Die optimale Spieleranzahl
„Flügelschlag“ kann alleine oder mit bis zu 5 Spielern gespielt werden. Meine Maximalanzahl lag bei 4 Spielern. Für mich persönlich gehört „Flügelschlag“ mit zu den Spielen, bei denen der Spielspaß unabhängig von der Spieleranzahl ist, da es sehr solitär ist. Bei mehr Spielern sollte allerdings der Atem ein wenig länger sein, da die Spieldauer je Mitspieler ansteigt. 2 Stunden sind bei 4 Spielern keine Seltenheit. Wer also keine längeren Downtimes mag, der sollte das Spiel nicht zu viert oder gar zu fünft spielen.

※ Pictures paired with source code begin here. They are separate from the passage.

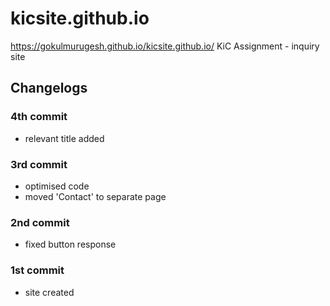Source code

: # kicsite.github.io
https://gokulmurugesh.github.io/kicsite.github.io/
KiC Assignment - inquiry site

## Changelogs
### 4th commit
* relevant title added

### 3rd commit
* optimised code
* moved 'Contact' to separate page

### 2nd commit
* fixed button response

### 1st commit
* site created
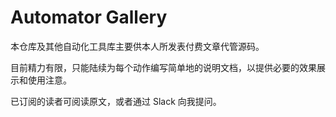 # Automator Gallery

本仓库及其他自动化工具库主要供本人所发表付费文章代管源码。

目前精力有限，只能陆续为每个动作编写简单地的说明文档，以提供必要的效果展示和使用注意。

已订阅的读者可阅读原文，或者通过 Slack 向我提问。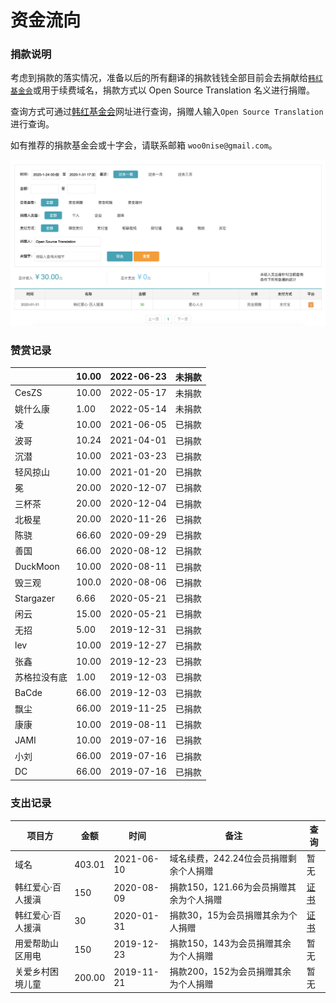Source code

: # 资金流向

### 捐款说明

考虑到捐款的落实情况，准备以后的所有翻译的捐款钱钱全部目前会去捐献给[`韩红基金会`](http://www.hhax.org/)或用于续费域名，捐款方式以 Open Source Translation 名义进行捐赠。

查询方式可通过[韩红基金会](http://www.hhax.org/g.html?type=10\&URLparamName=%E7%88%B1%E5%BF%83%E6%8D%90%E8%B5%A0)网址进行查询，捐赠人输入`Open Source Translation`进行查询。

如有推荐的捐款基金会或十字会，请联系邮箱 `woo0nise@gmail.com`。&#x20;

![](<.gitbook/assets/wx20200131-173347-2x (1) (1).png>)

### 赞赏记录

|           | 10.00 | 2022-06-23 | 未捐款 |
| --------- | ----- | ---------- | --- |
| CesZS     | 10.00 | 2022-05-17 | 未捐款 |
| 姚什么康      | 1.00  | 2022-05-14 | 未捐款 |
| 凌         | 10.00 | 2021-06-05 | 已捐款 |
| 波哥        | 10.24 | 2021-04-01 | 已捐款 |
| 沉潜        | 10.00 | 2021-03-23 | 已捐款 |
| 轻风掠山      | 10.00 | 2021-01-20 | 已捐款 |
| 冕         | 20.00 | 2020-12-07 | 已捐款 |
| 三杯茶       | 20.00 | 2020-12-04 | 已捐款 |
| 北极星       | 20.00 | 2020-11-26 | 已捐款 |
| 陈骁        | 66.60 | 2020-09-29 | 已捐款 |
| 善国        | 66.00 | 2020-08-12 | 已捐款 |
| DuckMoon  | 10.00 | 2020-08-11 | 已捐款 |
| 毁三观       | 100.0 | 2020-08-06 | 已捐款 |
| Stargazer | 6.66  | 2020-05-21 | 已捐款 |
| 闲云        | 15.00 | 2020-05-21 | 已捐款 |
| 无招        | 5.00  | 2019-12-31 | 已捐款 |
| lev       | 10.00 | 2019-12-27 | 已捐款 |
| 张鑫        | 10.00 | 2019-12-23 | 已捐款 |
| 苏格拉没有底    | 1.00  | 2019-12-03 | 已捐款 |
| BaCde     | 66.00 | 2019-12-03 | 已捐款 |
| 飘尘        | 66.00 | 2019-11-25 | 已捐款 |
| 康康        | 10.00 | 2019-08-11 | 已捐款 |
| JAMI      | 10.00 | 2019-07-16 | 已捐款 |
| 小刘        | 66.00 | 2019-07-16 | 已捐款 |
| DC        | 66.00 | 2019-07-16 | 已捐款 |

### 支出记录

| 项目方       | 金额     | 时间         | 备注                       | 查询                                                                   |
| --------- | ------ | ---------- | ------------------------ | -------------------------------------------------------------------- |
| 域名        | 403.01 | 2021-06-10 | 域名续费，242.24位会员捐赠剩余个人捐赠   | 暂无                                                                   |
| 韩红爱心·百人援滇 | 150    | 2020-08-09 | 捐款150，121.66为会员捐赠其余为个人捐赠 | [证书](https://img.zhiiyun.com/blog\_ec62ab8ecebbbed14778d8ea5a9e2b72) |
| 韩红爱心·百人援滇 | 30     | 2020-01-31 | 捐款30，15为会员捐赠其余为个人捐赠      | [证书](https://img.zhiiyun.com/blog\_7ec808170c93ae174947ea5edbd43aef) |
| 用爱帮助山区用电  | 150    | 2019-12-23 | 捐款150，143为会员捐赠其余为个人捐赠    | 暂无                                                                   |
| 关爱乡村困境儿童  | 200.00 | 2019-11-21 | 捐款200，152为会员捐赠其余为个人捐赠    | 暂无                                                                   |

Ein Extralob erhält die Solo-Variante. Diese erfolgt über das beiliegende Automa-Kartendeck, welches sensationell gut funktioniert und riesen Spaß macht.
Das Spielgefühl
Das Spielgefühl ist einfach sensationell. Es ist erstklassig gelungen, dass Thema umzusetzen und man fühlt sich wie ein kleiner Ornithologe, der in seinem Gebiet die Vögel beobachtet und seine Erkenntnisse in ein Vogelbuch einträgt. Hierbei kommt auch der Lernfaktor nicht zu kurz. Jede Karte enthält einen kurzen Informationstext zum Vogel – spielerisches Lernen, was mir sehr gut gefällt.
Zum momentanen Zeitpunkt gibt es leider nur Vögel, die aus Nordamerika kommen. Hier würde ich mich über lokalen Nachschub in Form einer Erweiterung freuen.
Fazit
„Flügelschlag“ ist ein tolles Spiel, welches mit erstklassigen Materialien und einer tollen Spielbarkeit besticht. Dank der relativ geringen Einstiegshürde können auch Familienspieler bedenkenlos zugreifen und werden ihre helle Freude am Spiel haben. Doch auch Kennerspieler werden durch die hohe Varianz sehr gut bedient.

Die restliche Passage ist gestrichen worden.